In the entries below, every line that contains "Description" must be located and copied.

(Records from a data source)
>>>>>
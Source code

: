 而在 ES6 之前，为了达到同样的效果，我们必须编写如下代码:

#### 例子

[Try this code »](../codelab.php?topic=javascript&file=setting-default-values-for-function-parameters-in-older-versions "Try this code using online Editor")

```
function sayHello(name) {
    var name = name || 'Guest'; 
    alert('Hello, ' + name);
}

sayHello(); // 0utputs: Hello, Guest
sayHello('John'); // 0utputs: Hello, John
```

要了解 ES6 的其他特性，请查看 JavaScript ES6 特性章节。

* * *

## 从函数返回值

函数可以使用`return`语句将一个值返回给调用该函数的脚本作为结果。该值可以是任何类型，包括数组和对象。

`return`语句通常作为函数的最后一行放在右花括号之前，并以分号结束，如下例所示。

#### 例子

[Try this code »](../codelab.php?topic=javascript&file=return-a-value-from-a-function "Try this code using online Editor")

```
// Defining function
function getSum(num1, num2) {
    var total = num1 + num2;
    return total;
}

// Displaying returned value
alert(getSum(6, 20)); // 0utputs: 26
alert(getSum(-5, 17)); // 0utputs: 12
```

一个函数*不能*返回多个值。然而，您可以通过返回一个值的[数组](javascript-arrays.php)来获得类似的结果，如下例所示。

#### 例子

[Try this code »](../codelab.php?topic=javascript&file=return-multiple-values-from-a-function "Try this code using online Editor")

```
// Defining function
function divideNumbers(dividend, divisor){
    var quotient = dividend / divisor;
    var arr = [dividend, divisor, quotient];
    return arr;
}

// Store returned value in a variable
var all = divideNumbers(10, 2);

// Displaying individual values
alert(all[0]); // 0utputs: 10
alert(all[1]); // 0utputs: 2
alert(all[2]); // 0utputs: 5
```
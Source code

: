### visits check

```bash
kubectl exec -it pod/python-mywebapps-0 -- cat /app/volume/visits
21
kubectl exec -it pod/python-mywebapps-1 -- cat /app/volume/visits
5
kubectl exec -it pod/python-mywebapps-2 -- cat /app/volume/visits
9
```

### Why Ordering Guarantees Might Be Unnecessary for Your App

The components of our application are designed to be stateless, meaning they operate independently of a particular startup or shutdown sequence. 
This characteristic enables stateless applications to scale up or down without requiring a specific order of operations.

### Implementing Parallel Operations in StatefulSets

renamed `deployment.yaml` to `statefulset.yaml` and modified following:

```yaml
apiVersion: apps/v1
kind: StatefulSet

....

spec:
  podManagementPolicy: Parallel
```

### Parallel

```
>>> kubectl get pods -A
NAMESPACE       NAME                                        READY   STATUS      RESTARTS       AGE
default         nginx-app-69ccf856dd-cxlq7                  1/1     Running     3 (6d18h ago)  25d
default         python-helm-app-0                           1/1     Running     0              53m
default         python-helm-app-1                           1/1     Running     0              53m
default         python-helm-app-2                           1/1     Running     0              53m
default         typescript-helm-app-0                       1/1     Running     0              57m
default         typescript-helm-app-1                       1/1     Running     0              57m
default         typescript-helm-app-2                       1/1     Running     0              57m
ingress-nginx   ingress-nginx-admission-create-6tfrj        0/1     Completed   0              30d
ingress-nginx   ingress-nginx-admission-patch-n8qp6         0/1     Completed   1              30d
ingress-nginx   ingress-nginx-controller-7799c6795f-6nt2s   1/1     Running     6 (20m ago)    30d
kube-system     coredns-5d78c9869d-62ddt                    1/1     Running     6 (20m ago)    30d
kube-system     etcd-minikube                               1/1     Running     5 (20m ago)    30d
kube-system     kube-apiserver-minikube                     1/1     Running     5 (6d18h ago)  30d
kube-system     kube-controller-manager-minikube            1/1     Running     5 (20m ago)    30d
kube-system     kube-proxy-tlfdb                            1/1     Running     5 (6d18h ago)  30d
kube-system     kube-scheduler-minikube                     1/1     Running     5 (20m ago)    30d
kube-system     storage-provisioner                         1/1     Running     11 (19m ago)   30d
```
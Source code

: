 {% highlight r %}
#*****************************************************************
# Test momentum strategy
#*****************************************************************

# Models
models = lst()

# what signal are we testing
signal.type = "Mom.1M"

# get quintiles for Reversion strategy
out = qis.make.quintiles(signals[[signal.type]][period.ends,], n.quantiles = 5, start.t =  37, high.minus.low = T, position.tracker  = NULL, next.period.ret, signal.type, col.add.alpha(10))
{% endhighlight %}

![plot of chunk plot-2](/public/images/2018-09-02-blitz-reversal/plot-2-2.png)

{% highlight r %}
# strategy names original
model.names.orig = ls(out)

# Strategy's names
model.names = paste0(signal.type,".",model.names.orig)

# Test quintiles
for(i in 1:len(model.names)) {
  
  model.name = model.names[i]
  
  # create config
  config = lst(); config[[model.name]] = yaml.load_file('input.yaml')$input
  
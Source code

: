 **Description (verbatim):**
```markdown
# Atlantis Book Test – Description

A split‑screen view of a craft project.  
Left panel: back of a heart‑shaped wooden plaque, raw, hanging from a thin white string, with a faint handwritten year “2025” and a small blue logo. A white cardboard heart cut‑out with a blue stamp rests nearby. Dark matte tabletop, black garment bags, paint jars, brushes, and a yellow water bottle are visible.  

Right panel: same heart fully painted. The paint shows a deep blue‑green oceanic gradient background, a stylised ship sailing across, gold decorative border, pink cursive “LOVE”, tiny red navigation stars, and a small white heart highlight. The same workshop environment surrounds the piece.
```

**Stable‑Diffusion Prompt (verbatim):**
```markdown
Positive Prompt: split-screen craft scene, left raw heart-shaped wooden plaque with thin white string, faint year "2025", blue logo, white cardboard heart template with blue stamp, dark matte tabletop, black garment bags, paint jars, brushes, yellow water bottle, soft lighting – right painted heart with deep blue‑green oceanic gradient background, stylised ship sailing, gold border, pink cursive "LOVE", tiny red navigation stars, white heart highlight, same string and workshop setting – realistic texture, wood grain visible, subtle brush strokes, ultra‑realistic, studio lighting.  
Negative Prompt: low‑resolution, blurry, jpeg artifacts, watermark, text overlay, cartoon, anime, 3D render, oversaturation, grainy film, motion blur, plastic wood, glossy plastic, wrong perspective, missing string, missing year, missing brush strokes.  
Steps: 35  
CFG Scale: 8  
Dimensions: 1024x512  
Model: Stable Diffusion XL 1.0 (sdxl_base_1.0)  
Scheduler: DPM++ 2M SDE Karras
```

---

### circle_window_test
<<<<<
Output of the exercise -
: **Description (verbatim):**
# Atlantis Book Test – Description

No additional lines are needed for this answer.